> Work order
When the word "tcolorbox" shows up in a line of the records below, copy that line.

> Material shown
Start of Block

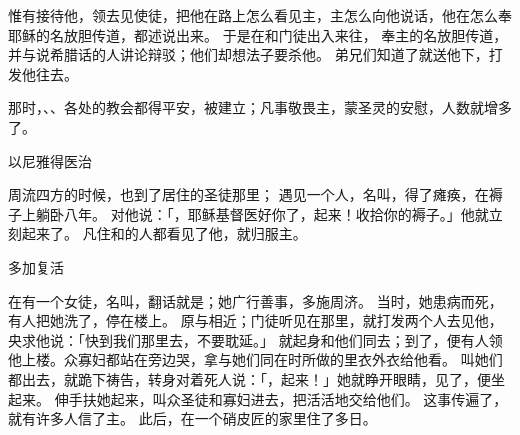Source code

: {惟有{}接待他，领去见使徒，把他在路上怎么看见主，主怎么向他说话，他在{}怎么奉耶稣的名放胆传道，都述说出来。
于是{}在{}和门徒出入来往，
奉主的名放胆传道，并与说希腊话的{}人讲论辩驳；他们却想法子要杀他。
弟兄们知道了就送他下{}，打发他往{}去。
\par }{\PP {}那时，{}、{}、{}各处的教会都得平安，被建立；凡事敬畏主，蒙圣灵的安慰，人数就增多了。
\par }{\SH 以尼雅得医治
\par }{\PP {}周流四方的时候，也到了居住{}的圣徒那里；
遇见一个人，名叫{}，得了瘫痪，在褥子上躺卧八年。
对他说：「{}，耶稣基督医好你了，起来！收拾你的褥子。」他就立刻起来了。
凡住{}和{}的人都看见了他，就归服主。
\par }{\SH 多加复活
\par }{\PP {}在{}有一个女徒，名叫{}，翻{}话就是{}；她广行善事，多施周济。
当时，她患病而死，有人把她洗了，停在楼上。
原与{}相近；门徒听见{}在那里，就打发两个人去见他，央求他说：「快到我们那里去，不要耽延。」
就起身和他们同去；到了，便有人领他上楼。众寡妇都站在{}旁边哭，拿{}与她们同在时所做的里衣外衣给他看。
叫她们都出去，就跪下祷告，转身对着死人说：「{}，起来！」她就睁开眼睛，见了{}，便坐起来。
伸手扶她起来，叫众圣徒和寡妇进去，把{}活活地交给他们。
这事传遍了{}，就有许多人信了主。
此后，{}在{}一个硝皮匠{}的家里住了多日。

}
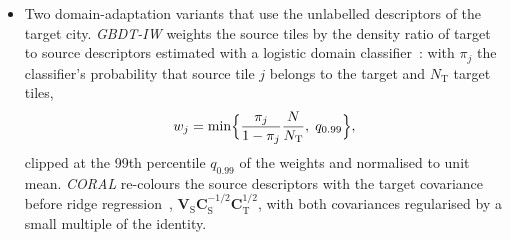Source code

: \begin{itemize}
source descriptors and $\boldsymbol\Theta$ the $N\times2$ matrix of labels,
\begin{equation}
\hat\btheta_u^{\top}=\tilde{\bv}_u^{\top}\bigl(\mathbf{V}^{\top}\mathbf{V}+\alpha\mathbf{I}\bigr)^{-1}\mathbf{V}^{\top}\boldsymbol\Theta,
\label{eq:ridge}
\end{equation}
with an unpenalised intercept; a two-layer \emph{MLP} (two hidden layers
of 256 units, targets standardised on the training tiles, trained epoch by
epoch); gradient-boosted trees (\emph{GBDT}, LightGBM~\cite{ke2017lightgbm})
with one model per target, each an additive ensemble
$F_M(\bv)=\sum_{m=1}^{M}f_m(\bv)$ of regression trees fitted by gradient
boosting of the squared error; and a \emph{neural encoder} with a
constrained $(\gamma,P_{L_0})$ head trained with a heteroscedastic Gaussian
likelihood.
\item Two domain-adaptation variants that use the unlabelled descriptors of
the target city. \emph{GBDT-IW} weights the source tiles by the density
ratio of target to source descriptors estimated with a logistic domain
classifier~\cite{shimodaira2000}: with $\pi_j$ the classifier's probability
that source tile $j$ belongs to the target and $N_{\mathrm{T}}$ target
tiles,
\begin{equation}
w_j=\min\Bigl\{\frac{\pi_j}{1-\pi_j}\frac{N}{N_{\mathrm{T}}},\;q_{0.99}\Bigr\},
\label{eq:iw}
\end{equation}
clipped at the 99th percentile $q_{0.99}$ of the weights and normalised to
unit mean. \emph{CORAL} re-colours the source descriptors with the target
covariance before ridge regression~\cite{sun2016coral},
$\mathbf{V}_{\mathrm{S}}\mathbf{C}_{\mathrm{S}}^{-1/2}\mathbf{C}_{\mathrm{T}}^{1/2}$,
with both covariances regularised by a small multiple of the identity.
\end{itemize}

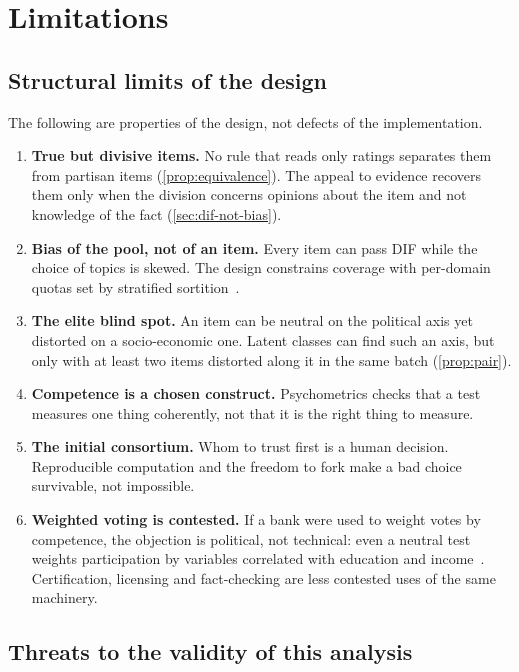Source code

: \section{Limitations}\label{sec:limitations}

\subsection{Structural limits of the design}

The following are properties of the design, not defects of the implementation.
\begin{enumerate}[label=L\arabic*.]
  \item \textbf{True but divisive items.} No rule that reads only ratings separates them from
    partisan items (\cref{prop:equivalence}). The appeal to evidence recovers them only when the
    division concerns opinions about the item and not knowledge of the fact
    (\cref{sec:dif-not-bias}).
  \item \textbf{Bias of the pool, not of an item.} Every item can pass DIF while the choice of
    topics is skewed. The design constrains coverage with per-domain quotas set by stratified
    sortition~\cite{flanigan2021sortition}.
  \item \textbf{The elite blind spot.} An item can be neutral on the political axis yet distorted
    on a socio-economic one. Latent classes can find such an axis, but only with at least two
    items distorted along it in the same batch (\cref{prop:pair}).
  \item \textbf{Competence is a chosen construct.} Psychometrics checks that a test measures one
    thing coherently, not that it is the right thing to measure.
  \item \textbf{The initial consortium.} Whom to trust first is a human decision.
    Reproducible computation and the freedom to fork make a bad choice survivable, not
    impossible.
  \item \textbf{Weighted voting is contested.} If a bank were used to weight votes by
    competence, the objection is political, not technical: even a neutral test weights
    participation by variables correlated with education and income~\cite{brennan2016,estlund2008}.
    Certification, licensing and fact-checking are less contested uses of the same machinery.
\end{enumerate}

\subsection{Threats to the validity of this analysis}

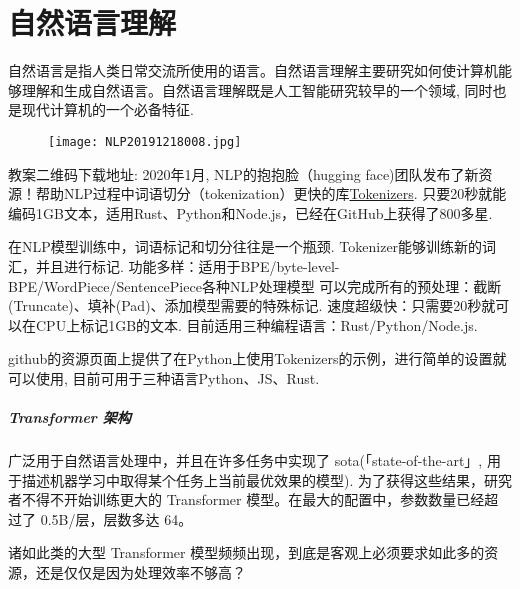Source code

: \chapter{自然语言理解}\label{SSPChapter8}
\begin{tcolorbox}[colback=white!50,colframe=orange!50,title=自然语言]
\begin{center}
自然语言是指人类日常交流所使用的语言。自然语言理解主要研究如何使计算机能够理解和生成自然语言。自然语言理解既是人工智能研究较早的一个领域, 同时也是现代计算机的一个必备特征. \hfill
\end{center}
\end{tcolorbox}
\begin{figure}[H]
\centering
\texttt{[image: NLP20191218008.jpg]}
\end{figure}
教案二维码下载地址: 
2020年1月, NLP的抱抱脸（hugging face)团队发布了新资源！帮助NLP过程中词语切分（tokenization）更快的库\href{https://github.com/huggingface/tokenizers}{Tokenizers}.
只要20秒就能编码1GB文本，适用Rust、Python和Node.js，已经在GitHub上获得了800多星.

在NLP模型训练中，词语标记和切分往往是一个瓶颈. Tokenizer能够训练新的词汇，并且进行标记.
功能多样：适用于BPE/byte-level-BPE/WordPiece/SentencePiece各种NLP处理模型
可以完成所有的预处理：截断(Truncate)、填补(Pad)、添加模型需要的特殊标记.
速度超级快：只需要20秒就可以在CPU上标记1GB的文本.
目前适用三种编程语言：Rust/Python/Node.js.

github的资源页面上提供了在Python上使用Tokenizers的示例，进行简单的设置就可以使用, 目前可用于三种语言Python、JS、Rust.
\paragraph{Transformer 架构}
广泛用于自然语言处理中，并且在许多任务中实现了 sota(「state-of-the-art」, 用于描述机器学习中取得某个任务上当前最优效果的模型). 为了获得这些结果，研究者不得不开始训练更大的 Transformer 模型。在最大的配置中，参数数量已经超过了 0.5B/层，层数多达 64。

诸如此类的大型 Transformer 模型频频出现，到底是客观上必须要求如此多的资源，还是仅仅是因为处理效率不够高？

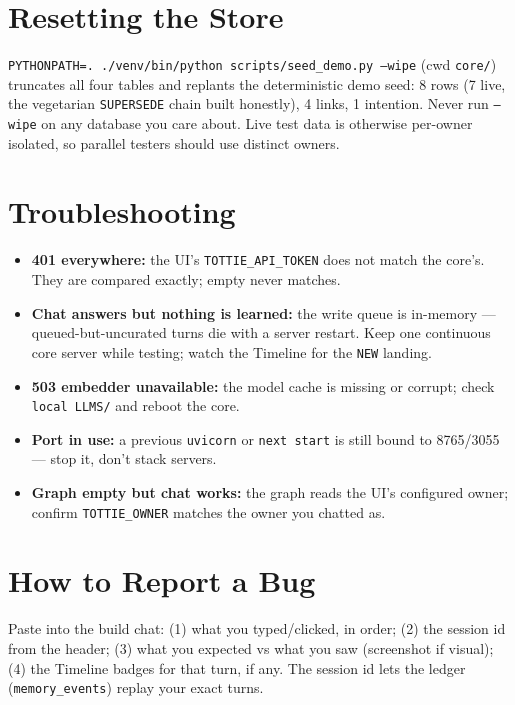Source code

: \section{Resetting the Store}
\texttt{PYTHONPATH=. ./venv/bin/python scripts/seed\_demo.py --wipe} (cwd \texttt{core/})
truncates all four tables and replants the deterministic demo seed: 8 rows (7 live, the
vegetarian \texttt{SUPERSEDE} chain built honestly), 4 links, 1 intention. Never run
\texttt{--wipe} on any database you care about. Live test data is otherwise per-owner
isolated, so parallel testers should use distinct owners.

\section{Troubleshooting}
\begin{itemize}
  \item \textbf{401 everywhere:} the UI's \texttt{TOTTIE\_API\_TOKEN} does not match the
  core's. They are compared exactly; empty never matches.
  \item \textbf{Chat answers but nothing is learned:} the write queue is in-memory ---
  queued-but-uncurated turns die with a server restart. Keep one continuous core server
  while testing; watch the Timeline for the \texttt{NEW} landing.
  \item \textbf{503 embedder unavailable:} the model cache is missing or corrupt; check
  \texttt{local LLMS/} and reboot the core.
  \item \textbf{Port in use:} a previous \texttt{uvicorn} or \texttt{next start} is still
  bound to 8765/3055 --- stop it, don't stack servers.
  \item \textbf{Graph empty but chat works:} the graph reads the UI's configured owner;
  confirm \texttt{TOTTIE\_OWNER} matches the owner you chatted as.
\end{itemize}

\section{How to Report a Bug}
Paste into the build chat: (1) what you typed/clicked, in order; (2) the session id from
the header; (3) what you expected vs what you saw (screenshot if visual); (4) the
Timeline badges for that turn, if any. The session id lets the ledger
(\texttt{memory\_events}) replay your exact turns.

End of Block

> Task solution
\begin{tcolorbox}[colback=white!50,colframe=orange!50,title=自然语言]
\end{tcolorbox}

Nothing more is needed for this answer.